Zhao and co-workers synthesized MnO₂/GO composites through a facile chemical precipitation method. They used the as-synthesized product as the electrode materials for supercapacitor. Electrochemical measurements demonstrate that asymmetric supercapacitor presents a specific capacitance of 84 F/g at 0.1 A/g in 1 mol/L Na₂SO₄ solution and an energy density of 46.7 Wh/kg at a power density of 100 W/kg. In addition, the device exhibits superior long cycle life with 100% specific capacitance retention after 1000 cycles [52]. Cheng et al. prepared graphene/ MnO₂ supercapacitor electrodes [53]. The prepared electrode demonstrates a specific capacitance of 328 F/g and power density of 25.8 kW/kg. Fan et al. reported high power and energy density ACS device based on graphene/MnO₂ and activated carbon nanofiber electrodes. The device delivers maximum energy density of 51.1 Wh/kg, which is much higher than that of MnO₂//DWNT cell (29.1 Wh/kg) [54].

1.2 Ruthenium oxide (RuO₂) electrode materials

RuO₂ has been considered as another candidate for pseudocapacitors owing to its high rate capability and excellent stability [55-58]. However, its poor cycling stability and expensive cost are a serious challenge [59]. Short lifetime may be associated with the charge storage mechanism of metal oxides. Repeatedly insertion and extraction of ions decreases the structural stability of electrode materials. Therefore, it is necessary to improve the cycle stability and reduce the cost of electrode materials. Lee and co-workers reported a solid-state ASC based on RuO₂ and graphene films [60]. A solid-state flexible ASC device was assembled through ionic liquid functionalized-chemically modified graphene (IL-CMG) film as a negative electrode and RuO₂-IL-CMG composite film as a positive electrode.
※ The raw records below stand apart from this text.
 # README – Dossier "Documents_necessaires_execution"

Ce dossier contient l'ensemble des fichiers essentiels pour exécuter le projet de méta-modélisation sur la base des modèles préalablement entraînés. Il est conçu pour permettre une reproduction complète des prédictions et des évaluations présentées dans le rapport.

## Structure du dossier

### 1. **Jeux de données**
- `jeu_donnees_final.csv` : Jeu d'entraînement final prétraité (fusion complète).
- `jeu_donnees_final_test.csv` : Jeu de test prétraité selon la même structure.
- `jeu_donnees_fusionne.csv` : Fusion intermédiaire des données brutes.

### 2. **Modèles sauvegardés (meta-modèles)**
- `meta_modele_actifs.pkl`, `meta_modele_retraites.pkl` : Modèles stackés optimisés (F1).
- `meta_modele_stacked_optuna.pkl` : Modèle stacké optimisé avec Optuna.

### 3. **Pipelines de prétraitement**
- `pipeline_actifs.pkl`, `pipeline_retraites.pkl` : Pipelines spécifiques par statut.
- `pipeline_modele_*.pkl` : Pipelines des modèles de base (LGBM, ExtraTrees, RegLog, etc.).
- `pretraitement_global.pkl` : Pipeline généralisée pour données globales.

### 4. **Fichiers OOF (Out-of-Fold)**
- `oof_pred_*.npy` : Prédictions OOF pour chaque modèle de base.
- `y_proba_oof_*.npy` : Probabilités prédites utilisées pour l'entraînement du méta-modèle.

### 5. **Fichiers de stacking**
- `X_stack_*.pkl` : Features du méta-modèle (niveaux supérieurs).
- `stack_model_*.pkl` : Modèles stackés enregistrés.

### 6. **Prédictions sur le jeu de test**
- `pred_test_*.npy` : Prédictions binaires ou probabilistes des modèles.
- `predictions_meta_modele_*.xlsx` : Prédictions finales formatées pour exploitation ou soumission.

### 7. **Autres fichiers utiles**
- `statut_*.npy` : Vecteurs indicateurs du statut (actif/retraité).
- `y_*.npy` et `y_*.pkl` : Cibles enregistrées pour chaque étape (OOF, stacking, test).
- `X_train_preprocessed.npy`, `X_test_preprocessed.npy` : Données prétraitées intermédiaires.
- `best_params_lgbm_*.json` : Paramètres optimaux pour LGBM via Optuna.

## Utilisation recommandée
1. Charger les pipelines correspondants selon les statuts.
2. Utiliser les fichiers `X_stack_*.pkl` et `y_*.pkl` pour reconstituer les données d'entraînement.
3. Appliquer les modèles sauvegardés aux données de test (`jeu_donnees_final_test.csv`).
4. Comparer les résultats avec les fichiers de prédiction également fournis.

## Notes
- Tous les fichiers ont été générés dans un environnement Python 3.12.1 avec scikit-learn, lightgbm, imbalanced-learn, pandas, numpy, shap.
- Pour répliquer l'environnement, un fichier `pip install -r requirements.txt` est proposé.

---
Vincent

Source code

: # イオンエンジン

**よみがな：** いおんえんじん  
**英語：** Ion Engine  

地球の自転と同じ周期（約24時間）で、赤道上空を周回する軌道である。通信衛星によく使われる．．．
As-fabricated device achieved a wide voltage range of 1.8 V, showing a specific capacitance of 175 F/g and energy (19.7 Wh/kg) at power densities of 6.8 kW/g. These are much higher than those of symmetrical SCs based on IL-CMG//IL-CMG assembly. Wang et al. reported a novel 3D hydrous RuO₂ nanoparticles anchored to graphene and CNT hybrid foam (RGM) nanocomposite, which presents superior specific capacitance of 502.78 F/g and areal capacitance of 1.11 F/cm² [61].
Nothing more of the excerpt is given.